= Rancho Rinconada del Arroyo de San Francisquito =

Mexican land grant in California

Rancho Rinconada del Arroyo de San Francisquito was a 2230 acre Mexican land grant in present-day Santa Clara County, California given in 1841 by Governor Juan Alvarado to María Antonia Mesa. The name means "ranch at the bend in San Francisquito Creek".

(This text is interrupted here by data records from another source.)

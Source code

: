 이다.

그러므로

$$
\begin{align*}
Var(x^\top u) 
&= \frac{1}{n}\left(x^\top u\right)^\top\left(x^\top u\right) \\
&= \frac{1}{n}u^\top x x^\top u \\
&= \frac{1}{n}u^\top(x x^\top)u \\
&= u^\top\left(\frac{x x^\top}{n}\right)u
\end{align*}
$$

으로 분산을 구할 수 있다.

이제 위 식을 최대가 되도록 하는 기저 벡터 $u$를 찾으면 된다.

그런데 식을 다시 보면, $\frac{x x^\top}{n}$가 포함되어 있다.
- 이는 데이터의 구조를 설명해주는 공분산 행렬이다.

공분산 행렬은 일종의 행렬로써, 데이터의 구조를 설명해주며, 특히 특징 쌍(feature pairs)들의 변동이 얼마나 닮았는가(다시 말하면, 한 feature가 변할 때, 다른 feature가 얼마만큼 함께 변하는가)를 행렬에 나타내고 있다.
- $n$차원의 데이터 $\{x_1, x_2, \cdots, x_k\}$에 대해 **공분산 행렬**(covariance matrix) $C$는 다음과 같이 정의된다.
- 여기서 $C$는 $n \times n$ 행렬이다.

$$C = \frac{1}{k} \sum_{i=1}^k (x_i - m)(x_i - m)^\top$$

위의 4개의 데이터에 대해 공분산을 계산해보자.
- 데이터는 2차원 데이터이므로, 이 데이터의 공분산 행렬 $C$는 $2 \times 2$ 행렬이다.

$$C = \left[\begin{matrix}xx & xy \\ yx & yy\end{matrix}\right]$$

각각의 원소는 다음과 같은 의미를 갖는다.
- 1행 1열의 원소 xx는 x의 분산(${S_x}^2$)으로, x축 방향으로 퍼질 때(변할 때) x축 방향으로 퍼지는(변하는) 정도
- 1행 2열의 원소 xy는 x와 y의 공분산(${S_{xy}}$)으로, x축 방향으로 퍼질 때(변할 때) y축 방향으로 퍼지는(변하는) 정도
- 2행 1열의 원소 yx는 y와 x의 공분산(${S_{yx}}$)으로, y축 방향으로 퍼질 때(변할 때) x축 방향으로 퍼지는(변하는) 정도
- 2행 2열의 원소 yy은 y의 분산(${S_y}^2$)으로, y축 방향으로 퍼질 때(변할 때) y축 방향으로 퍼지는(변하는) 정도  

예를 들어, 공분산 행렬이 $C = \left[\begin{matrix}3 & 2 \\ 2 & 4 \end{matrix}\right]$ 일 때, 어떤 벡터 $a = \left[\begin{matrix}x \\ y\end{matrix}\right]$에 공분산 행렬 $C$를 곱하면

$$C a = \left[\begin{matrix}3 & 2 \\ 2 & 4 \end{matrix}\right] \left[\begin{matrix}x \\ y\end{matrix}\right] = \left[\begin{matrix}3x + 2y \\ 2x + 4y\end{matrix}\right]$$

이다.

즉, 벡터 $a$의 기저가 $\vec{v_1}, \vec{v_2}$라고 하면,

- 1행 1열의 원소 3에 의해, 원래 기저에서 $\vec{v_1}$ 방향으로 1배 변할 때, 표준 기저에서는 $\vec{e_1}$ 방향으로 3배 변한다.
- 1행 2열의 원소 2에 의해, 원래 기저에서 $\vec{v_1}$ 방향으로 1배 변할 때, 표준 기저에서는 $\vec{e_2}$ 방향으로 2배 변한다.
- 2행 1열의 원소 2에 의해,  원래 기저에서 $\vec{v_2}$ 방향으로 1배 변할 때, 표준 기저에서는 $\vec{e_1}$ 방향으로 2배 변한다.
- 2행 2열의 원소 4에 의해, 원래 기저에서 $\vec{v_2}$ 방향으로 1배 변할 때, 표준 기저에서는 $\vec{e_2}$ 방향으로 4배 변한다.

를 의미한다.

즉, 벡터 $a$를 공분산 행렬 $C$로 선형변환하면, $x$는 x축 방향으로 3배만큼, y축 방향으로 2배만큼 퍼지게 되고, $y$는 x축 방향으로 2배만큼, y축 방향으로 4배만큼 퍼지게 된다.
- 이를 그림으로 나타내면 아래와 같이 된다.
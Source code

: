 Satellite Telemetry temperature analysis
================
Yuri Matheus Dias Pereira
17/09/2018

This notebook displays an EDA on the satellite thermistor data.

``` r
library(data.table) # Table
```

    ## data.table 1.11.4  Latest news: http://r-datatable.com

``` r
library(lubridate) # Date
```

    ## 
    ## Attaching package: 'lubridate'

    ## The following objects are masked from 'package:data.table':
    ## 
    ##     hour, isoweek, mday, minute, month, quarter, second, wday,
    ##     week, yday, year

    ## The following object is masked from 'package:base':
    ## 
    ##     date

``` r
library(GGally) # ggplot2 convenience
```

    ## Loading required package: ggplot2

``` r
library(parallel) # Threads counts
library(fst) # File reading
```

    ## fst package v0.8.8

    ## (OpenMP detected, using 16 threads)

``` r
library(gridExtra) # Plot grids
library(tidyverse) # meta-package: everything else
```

The grant was located south of San Francisquito Creek, and encompassed present day Menlo Park and downtown Palo Alto.

==History==
Rafael Soto (1789–1839), the son of De Anza Expedition settlers Ygnacio Soto and María Bárbara Espinosa de Lugo, was born in the Pueblo of San José. Rafael Soto married María Antonia Mesa (b. 1802) in 1819. In 1827, Rafael Soto came to stay on Rancho Cañada del Corte de Madera of Máximo Martínez. In 1835, Rafael Soto and family settled near San Francisquito Creek, selling goods to travelers. Rafael Soto died in 1839. His widow, Antonia Mesa Soto, was granted a one half square league by Governor Juan Bautista Alavardo in 1841. Soto's daughter, María Luisa Soto (1817–1883) married John Coppinger, grantee of Rancho Cañada de Raymundo.

With the cession of California to the United States following the Mexican-American War, the 1848 Treaty of Guadalupe Hidalgo provided that the land grants would be honored. As required by the Land Act of 1851, a claim for Rancho Rinconada del Arroyo de San Francisquito was filed with the Public Land Commission in 1852. The claim was rejected by the Commission on the grounds that there was no description of the granted land either in the grant itself, or the map which accompanied it. On appeal, based on the testimony of Aaron Van Dorn, Deputy United States Surveyor, the District Court confirmed the grant in 1855, and the grant was patented to María Antonia Mesa in 1872.

When Land Commission rejected their claim, the Soto family agreed to give Thomas Seale half the land if he could secure the grant's confirmation. Thomas Seale (1826–1907), was born in Ireland, and came to San Francisco via New Orleans in 1850, where he and his brother, Henry W. Seale (d.1888), operated a contracting business. The brothers received about 1400 acre for their efforts. In 1858, Paul Shore was killed by Samuel J. Crosby on Henry W. Seale's property, and in 1859, Thomas Shore, the brother of Paul, shot and killed Crosby.

In 1887, Seale sold 697 acre to Timothy Hopkins (1859–1936) who developed the town which would become Palo Alto. In 1864, Dr. William Newell bought 60 acre from Henry W. Seale. The remainder of Seale's property was farmed until his death in 1888.